The Joy Of audio logs in System Shock 2
Credit where it's due
"Audio logs", said a game designer, eliciting a chorus of involuntary groans from absolutely everyone. They're clumsy, they're silly, and they're usually badly done, to the point where it's tempting to insist that they be consigned to history altogether.
That would probably be overkill.
System Shock 2 benefited from being one of the first games to use audio logs. After two decades of games using them, I imagine new players may be less impressed. It's that thing where Mad Max 2 seems boring and obvious because it's been copied so much since, or Cracker comes across like another gritty 2000s anti-hero detective despite predating them by a decade, or people who insist that Nirvana are worth bothering about today (I will fight you all). But I maintain that even the most wearying, hackneyed uses of audio logs, those mouthbleating story breadcrumbs, haven't diminished what Looking Glass did 20 years ago.

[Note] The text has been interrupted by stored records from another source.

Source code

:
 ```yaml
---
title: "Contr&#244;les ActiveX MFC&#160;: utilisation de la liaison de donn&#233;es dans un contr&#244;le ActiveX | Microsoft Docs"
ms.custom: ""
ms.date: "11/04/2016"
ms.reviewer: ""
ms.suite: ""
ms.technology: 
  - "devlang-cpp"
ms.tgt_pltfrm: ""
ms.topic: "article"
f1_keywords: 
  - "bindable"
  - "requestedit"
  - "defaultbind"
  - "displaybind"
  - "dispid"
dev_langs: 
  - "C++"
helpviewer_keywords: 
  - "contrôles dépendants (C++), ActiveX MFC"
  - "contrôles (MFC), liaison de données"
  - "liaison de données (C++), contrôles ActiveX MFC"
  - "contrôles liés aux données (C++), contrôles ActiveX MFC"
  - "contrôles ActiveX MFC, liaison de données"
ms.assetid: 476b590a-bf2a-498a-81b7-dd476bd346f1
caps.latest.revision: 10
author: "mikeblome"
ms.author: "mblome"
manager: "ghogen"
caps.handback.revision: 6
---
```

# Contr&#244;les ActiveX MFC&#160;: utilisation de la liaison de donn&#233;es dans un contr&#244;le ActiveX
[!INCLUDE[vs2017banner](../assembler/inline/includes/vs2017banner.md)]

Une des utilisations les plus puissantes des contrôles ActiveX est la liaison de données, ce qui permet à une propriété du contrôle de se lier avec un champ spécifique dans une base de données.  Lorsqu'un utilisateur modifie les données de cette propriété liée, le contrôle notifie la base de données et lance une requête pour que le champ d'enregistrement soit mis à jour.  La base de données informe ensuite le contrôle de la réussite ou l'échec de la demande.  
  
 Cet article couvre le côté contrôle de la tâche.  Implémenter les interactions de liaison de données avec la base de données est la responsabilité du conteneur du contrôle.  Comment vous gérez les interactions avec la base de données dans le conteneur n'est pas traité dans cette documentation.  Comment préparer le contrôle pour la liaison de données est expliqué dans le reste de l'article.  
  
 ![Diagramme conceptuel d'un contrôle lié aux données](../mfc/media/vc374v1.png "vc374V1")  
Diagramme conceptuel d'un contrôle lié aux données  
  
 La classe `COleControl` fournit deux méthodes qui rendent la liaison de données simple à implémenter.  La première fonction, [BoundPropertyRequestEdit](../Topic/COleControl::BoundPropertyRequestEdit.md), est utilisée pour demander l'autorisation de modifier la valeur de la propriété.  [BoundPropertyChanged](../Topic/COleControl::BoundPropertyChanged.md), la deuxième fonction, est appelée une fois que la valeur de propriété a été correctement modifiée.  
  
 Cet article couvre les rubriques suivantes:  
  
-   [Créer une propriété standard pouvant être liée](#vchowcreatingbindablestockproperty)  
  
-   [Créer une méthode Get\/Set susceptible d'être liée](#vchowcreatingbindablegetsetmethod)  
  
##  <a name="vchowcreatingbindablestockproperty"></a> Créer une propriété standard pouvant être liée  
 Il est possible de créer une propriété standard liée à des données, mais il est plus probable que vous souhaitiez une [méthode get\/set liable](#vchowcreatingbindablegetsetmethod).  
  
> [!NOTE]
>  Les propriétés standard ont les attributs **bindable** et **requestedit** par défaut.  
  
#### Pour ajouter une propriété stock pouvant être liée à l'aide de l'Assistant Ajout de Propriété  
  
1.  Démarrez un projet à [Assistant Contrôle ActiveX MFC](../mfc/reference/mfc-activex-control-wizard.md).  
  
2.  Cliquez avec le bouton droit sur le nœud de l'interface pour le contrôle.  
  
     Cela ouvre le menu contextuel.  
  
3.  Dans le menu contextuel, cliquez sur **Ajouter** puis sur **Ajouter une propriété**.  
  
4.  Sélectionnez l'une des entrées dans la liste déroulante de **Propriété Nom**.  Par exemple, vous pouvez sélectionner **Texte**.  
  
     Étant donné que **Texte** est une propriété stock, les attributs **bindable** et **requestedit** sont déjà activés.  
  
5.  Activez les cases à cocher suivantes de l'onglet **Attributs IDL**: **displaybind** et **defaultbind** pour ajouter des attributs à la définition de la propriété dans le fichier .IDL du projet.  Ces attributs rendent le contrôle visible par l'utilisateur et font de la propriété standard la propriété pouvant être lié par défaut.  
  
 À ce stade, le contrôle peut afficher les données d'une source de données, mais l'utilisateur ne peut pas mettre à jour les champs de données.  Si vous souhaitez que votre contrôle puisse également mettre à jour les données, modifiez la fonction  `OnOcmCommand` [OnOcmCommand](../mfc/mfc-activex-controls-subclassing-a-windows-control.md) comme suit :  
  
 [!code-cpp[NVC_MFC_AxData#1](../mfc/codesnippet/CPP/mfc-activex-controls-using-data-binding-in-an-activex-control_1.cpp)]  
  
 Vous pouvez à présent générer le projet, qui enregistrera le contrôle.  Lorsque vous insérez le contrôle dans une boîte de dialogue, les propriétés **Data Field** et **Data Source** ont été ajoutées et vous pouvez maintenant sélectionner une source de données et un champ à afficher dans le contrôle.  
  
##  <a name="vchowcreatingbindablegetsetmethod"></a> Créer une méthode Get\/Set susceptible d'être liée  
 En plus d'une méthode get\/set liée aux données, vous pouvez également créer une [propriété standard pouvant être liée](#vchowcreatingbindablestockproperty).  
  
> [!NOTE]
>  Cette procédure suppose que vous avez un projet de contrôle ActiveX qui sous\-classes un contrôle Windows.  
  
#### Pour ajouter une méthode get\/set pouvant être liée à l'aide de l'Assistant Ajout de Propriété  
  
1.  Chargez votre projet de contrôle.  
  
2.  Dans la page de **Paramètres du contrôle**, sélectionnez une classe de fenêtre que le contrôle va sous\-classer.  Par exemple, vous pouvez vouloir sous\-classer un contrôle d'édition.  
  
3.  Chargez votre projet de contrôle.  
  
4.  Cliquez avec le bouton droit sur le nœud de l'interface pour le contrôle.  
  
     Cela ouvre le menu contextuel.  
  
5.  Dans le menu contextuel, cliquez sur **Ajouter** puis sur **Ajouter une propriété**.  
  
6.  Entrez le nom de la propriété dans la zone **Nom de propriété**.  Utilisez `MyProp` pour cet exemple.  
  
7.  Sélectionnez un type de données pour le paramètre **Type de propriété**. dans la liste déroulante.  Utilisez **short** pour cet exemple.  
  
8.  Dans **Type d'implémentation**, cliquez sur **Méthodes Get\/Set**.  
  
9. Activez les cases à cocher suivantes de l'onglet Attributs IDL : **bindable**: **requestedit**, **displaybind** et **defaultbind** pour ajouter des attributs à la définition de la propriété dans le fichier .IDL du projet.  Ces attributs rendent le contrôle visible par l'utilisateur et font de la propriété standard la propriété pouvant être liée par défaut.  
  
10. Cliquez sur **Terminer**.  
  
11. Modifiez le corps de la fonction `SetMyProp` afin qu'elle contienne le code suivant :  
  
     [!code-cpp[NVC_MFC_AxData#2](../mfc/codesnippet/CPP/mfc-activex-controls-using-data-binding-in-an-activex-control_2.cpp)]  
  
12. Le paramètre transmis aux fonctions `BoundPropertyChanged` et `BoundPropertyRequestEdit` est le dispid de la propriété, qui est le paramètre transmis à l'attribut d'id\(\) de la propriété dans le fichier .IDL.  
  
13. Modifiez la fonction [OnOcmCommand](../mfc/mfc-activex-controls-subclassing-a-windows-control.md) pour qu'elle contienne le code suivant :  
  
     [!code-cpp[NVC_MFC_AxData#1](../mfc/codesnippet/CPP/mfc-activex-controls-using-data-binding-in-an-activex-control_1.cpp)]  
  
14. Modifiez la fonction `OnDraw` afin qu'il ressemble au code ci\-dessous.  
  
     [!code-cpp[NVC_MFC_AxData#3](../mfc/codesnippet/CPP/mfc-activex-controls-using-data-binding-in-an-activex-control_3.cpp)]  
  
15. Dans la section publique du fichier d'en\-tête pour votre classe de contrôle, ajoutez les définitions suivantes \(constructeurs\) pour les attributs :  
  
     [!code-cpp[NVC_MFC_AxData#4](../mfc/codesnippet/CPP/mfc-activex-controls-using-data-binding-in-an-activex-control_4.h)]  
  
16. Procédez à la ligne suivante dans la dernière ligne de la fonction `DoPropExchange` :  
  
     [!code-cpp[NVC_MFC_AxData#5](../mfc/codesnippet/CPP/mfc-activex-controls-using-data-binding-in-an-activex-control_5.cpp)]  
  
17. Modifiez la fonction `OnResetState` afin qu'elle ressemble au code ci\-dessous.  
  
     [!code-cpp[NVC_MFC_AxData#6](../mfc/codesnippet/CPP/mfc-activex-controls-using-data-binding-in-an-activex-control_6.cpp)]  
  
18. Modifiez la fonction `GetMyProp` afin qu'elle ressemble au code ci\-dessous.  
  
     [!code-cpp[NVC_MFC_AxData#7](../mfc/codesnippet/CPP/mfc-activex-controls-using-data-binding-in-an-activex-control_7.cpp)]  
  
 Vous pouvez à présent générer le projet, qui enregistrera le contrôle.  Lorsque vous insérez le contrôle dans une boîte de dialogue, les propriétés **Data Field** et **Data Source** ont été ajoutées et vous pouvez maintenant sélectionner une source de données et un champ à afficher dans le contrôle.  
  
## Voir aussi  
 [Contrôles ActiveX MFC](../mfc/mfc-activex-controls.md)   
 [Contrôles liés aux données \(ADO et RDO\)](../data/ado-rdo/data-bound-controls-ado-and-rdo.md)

There are some standard tutorial ones, but many are purely for flavour, and others combine both. It's the brevity of the characterisation that does it. The personality condensed into a mere handful of logs is incredible. They're short, simple, and full of distinct people.

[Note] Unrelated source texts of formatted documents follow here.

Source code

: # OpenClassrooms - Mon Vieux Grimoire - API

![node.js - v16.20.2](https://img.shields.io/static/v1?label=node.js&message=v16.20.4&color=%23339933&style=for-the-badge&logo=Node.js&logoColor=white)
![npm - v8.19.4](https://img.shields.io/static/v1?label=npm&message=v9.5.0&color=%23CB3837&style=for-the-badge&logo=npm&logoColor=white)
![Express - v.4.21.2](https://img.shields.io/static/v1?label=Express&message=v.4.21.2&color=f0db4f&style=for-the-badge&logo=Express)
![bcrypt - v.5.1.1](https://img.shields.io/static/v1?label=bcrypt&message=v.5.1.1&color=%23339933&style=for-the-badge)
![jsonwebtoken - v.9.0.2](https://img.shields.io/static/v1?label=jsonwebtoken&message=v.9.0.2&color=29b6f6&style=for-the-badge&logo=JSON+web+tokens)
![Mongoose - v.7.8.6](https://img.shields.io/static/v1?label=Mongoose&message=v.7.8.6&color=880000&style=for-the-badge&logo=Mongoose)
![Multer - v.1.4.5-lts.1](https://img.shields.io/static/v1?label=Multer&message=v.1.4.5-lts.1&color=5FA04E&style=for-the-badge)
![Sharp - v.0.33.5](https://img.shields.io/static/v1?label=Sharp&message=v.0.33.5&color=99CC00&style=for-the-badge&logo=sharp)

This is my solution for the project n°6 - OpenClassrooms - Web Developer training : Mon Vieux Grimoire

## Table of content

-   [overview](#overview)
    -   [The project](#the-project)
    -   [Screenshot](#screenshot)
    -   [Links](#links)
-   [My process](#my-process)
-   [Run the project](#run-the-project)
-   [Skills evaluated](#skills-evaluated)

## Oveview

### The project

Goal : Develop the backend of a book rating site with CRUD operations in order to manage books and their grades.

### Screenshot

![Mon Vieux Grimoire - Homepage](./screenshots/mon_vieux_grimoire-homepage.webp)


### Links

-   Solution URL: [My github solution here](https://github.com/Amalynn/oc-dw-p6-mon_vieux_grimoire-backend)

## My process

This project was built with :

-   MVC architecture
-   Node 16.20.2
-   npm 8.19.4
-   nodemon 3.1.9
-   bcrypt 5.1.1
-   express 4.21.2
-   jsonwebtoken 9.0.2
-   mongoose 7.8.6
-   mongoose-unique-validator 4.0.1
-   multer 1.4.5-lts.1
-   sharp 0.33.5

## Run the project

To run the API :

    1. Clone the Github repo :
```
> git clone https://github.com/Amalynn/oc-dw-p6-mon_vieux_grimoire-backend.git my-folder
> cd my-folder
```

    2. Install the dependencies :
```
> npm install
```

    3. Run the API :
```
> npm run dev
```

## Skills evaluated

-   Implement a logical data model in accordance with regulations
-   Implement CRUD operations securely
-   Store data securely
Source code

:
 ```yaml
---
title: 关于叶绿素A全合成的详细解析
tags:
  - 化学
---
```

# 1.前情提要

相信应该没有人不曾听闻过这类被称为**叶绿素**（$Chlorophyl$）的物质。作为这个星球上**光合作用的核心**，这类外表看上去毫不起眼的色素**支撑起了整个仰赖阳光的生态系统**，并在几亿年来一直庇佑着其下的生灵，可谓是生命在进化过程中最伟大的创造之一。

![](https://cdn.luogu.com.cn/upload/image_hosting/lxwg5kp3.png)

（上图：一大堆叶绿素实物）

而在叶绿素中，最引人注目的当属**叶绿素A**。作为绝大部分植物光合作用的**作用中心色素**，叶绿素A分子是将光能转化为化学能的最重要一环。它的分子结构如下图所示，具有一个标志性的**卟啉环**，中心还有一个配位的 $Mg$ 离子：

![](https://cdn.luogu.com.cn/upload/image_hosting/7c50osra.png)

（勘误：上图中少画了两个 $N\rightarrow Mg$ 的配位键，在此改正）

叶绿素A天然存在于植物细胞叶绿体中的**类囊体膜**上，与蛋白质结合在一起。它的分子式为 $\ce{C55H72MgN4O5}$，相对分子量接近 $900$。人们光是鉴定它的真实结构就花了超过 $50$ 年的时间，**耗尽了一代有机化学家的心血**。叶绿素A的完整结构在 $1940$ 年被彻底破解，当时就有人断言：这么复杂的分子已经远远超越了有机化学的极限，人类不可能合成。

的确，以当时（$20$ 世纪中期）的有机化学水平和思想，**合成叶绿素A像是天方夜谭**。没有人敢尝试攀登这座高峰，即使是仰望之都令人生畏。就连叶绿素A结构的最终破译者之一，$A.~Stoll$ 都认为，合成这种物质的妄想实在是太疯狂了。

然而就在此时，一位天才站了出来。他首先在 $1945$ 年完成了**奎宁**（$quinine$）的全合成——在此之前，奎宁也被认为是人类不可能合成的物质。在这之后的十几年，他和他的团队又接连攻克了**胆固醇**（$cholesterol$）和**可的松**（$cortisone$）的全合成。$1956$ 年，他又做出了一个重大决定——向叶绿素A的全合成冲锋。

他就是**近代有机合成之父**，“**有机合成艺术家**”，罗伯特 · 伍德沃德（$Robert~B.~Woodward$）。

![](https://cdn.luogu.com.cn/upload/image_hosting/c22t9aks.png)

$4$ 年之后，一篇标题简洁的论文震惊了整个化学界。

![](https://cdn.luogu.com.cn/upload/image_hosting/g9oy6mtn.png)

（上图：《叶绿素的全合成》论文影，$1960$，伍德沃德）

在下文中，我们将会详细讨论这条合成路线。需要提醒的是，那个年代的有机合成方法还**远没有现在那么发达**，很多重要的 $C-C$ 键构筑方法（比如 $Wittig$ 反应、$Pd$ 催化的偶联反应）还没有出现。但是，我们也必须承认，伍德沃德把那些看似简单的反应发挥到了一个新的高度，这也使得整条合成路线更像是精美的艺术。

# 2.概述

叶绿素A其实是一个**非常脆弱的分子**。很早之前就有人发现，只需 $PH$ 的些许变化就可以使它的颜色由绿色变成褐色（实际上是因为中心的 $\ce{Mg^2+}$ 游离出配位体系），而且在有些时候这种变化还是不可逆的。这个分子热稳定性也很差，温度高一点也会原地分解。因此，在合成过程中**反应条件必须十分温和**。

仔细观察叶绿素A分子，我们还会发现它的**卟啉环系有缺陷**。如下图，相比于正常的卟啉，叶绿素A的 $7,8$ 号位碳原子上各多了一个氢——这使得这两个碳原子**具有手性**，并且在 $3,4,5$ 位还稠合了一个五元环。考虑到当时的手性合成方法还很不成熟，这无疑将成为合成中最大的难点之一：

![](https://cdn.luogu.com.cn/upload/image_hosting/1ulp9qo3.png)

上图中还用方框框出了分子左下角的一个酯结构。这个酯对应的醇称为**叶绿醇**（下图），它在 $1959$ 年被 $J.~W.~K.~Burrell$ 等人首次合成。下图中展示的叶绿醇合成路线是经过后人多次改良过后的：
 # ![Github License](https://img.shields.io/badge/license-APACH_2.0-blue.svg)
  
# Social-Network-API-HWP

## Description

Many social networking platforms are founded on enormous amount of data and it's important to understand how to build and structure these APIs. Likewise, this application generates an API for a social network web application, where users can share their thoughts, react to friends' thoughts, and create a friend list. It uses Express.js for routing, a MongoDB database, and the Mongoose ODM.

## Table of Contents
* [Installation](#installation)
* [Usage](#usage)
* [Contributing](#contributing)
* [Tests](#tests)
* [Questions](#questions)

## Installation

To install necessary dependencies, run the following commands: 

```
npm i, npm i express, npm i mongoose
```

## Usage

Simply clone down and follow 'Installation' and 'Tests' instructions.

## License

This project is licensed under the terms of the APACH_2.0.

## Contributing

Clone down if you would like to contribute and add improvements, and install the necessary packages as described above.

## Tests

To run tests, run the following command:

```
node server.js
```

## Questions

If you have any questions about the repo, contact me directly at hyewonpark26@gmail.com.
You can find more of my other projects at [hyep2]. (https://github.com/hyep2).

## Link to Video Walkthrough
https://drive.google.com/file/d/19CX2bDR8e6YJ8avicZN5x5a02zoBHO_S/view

Siddons and Suarez, the sickening power couple of low-rank nobodies who fight their separate ways to find each other and escape. Prefontaine, the audibly terrified biologist who clings to his diary, recording his observations to distract from the appalling death he knows is coming. Melanie Bronson, the uncompromising security chief who guns down the heroes because she can't tell whose side they're on. She would be a hateful villain in a lesser story, but she can only go on what she knows, and realises too late that "this is bigger than my life and the lives of my men".
Some audio logs serve no purpose but to tell you who everyone is, and what their part was in the incident. While engineers fret about safety hazards and corner-cutting, and officers jostle for political influence, others are just bored at work. It's a big ship. Most characters never meet, would never expect to meet, even after months on board. One of the engineers doesn't even know the captain's name. I can relate, I've worked for several councils. It's done with a light touch for such an early work, with no cut scenes, and a precious couple of scripted moments where you come tantalisingly close to meeting some of them. They allow us to fill in the gaps. And some are genuinely chilling - that one with Korenchkin beatifically calling himself "a voice in their choir" while disemboweling a man with a shotgun comes to mind. Brrr.
Tragedy runs through every entry, but it's tragedy on a personal level. It transforms Stalin's statistic of countless deaths to a dozen stories of brave resistance, shameful self-reproach, chaos and horror. One of my biggest impossible dream projects is a TV series about the people on the two conjoined ships during and leading up to the invasion.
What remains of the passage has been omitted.